Before we talk about OSS, here’s a quick update on Viaduct’s adoption and evolution at Airbnb over the last five years. Since 2020, traffic through Viaduct has grown by a factor of eight. The number of teams hosting code in Viaduct has doubled to 130+ (with hundreds of weekly active developers). The codebase hosted by Viaduct has tripled to over 1.5M lines (plus about the same in test code). We’ve achieved all this while keeping operational overhead constant, halving incident-minutes, and keeping costs growing linearly with QPS.
What’s the same?
Three principles have guided Viaduct since day one and still anchor the project: a central schema served by hosted business logic via a re-entrant API.
**Central schema
**Viaduct serves our central schema: a single, integrated schema connecting all of our domains across the company. While that schema is developed in a decentralized manner by many teams, it’s one, highly connected graph. Over 75% of Viaduct requests are internal because Viaduct has become a “one‑stop” data-oriented mesh connecting developers to all of our data and capabilities.
**Hosted business logic
**From the beginning, we’ve encouraged teams to host their business logic directly in Viaduct. This runs counter to what many consider to be best practices in GraphQL, which is that GraphQL servers should be a thin layer over microservices that host the real business logic. We’ve created a serverless platform for hosting business logic, allowing our developers to focus on writing business logic rather than on operational issues. As noted by Katie, an engineer on our Media team:
“As we migrate our media APIs into Viaduct, we’re looking forward to retiring a handful of standalone services. Centralizing everything means less overhead, fewer moving parts, and a much smoother developer experience!”
Re-entrancy
At the heart of our developer experience is what we call re-entrancy: Logic hosted on Viaduct composes with other logic hosted on Viaduct by issuing GraphQL fragments and queries. Re-entrancy has been crucial for maintaining modularity in a large codebase and avoiding classic monolith hazards.
What’s changed?
For most of Viaduct’s history, evolution has been bottom-up and reactive to immediate developer needs. We added capabilities incrementally, which helped us move fast, but also produced multiple ways to accomplish similar tasks (some well‑supported, others not) and created a confusing developer experience, especially for new teams. Another side-effect of this reactive approach has been a lack of architectural integrity. The interfaces between the layers of Viaduct, described in more detail below, are loose and often arbitrary, and the abstraction boundary between the Viaduct framework and the code that it hosts is weak. As a result, it has become increasingly difficult to make changes to Viaduct without disrupting our customer base.

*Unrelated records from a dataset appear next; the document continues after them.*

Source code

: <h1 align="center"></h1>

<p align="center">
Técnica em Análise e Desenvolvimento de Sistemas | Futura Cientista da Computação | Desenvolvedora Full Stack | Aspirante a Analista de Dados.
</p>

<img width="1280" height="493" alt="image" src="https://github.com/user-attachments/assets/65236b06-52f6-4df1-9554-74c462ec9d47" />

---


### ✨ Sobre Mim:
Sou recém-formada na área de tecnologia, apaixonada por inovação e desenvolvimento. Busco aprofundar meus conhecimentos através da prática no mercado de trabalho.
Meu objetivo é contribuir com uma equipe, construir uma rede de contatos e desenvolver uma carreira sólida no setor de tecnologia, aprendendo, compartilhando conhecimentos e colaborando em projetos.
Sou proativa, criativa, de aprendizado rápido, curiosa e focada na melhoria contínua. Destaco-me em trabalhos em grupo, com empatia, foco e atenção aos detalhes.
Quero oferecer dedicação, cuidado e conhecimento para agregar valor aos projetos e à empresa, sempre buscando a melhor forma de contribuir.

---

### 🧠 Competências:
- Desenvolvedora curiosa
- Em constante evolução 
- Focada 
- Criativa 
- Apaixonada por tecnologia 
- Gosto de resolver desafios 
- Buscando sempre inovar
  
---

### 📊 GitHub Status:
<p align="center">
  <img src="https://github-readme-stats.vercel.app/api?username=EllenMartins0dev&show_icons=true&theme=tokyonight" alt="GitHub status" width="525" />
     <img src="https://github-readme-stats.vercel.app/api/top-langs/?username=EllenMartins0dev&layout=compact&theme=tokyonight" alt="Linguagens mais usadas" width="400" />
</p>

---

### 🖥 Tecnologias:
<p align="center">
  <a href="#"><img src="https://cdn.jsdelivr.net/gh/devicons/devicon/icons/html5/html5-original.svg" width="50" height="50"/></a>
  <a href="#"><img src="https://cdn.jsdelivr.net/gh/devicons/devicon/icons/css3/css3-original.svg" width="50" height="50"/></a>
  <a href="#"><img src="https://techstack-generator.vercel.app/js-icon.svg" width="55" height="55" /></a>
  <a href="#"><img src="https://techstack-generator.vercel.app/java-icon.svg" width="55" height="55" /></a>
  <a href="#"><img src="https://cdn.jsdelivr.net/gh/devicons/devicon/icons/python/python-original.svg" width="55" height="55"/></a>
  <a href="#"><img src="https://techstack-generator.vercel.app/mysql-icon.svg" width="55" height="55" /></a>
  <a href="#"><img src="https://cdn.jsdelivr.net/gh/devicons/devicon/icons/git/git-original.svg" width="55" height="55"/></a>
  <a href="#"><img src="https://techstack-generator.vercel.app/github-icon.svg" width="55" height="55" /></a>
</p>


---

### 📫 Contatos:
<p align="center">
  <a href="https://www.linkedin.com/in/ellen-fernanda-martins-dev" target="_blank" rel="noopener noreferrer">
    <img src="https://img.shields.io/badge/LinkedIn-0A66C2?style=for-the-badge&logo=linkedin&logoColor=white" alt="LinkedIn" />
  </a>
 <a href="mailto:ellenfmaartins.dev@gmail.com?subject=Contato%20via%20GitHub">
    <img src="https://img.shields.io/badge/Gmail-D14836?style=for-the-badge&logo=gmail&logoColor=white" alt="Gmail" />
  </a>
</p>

To address these issues, over a year ago we launched a major initiative we call “Viaduct Modern”, a ground-up overhaul of both the developer-facing API and the execution engine.
Tenant API
One driving principle of Viaduct Modern has been to simplify and rationalize the API we provide to developers in Viaduct, which we call the “Tenant API”. The following diagram captures the decision tree one faced when deciding how to implement functionality in the old API:
Press enter or click to view image in full size
Viaduct’s original complex programming model
Each oval in this diagram represents a different mechanism for writing code. In contrast, the new API offers just two mechanisms: node resolvers and field resolvers.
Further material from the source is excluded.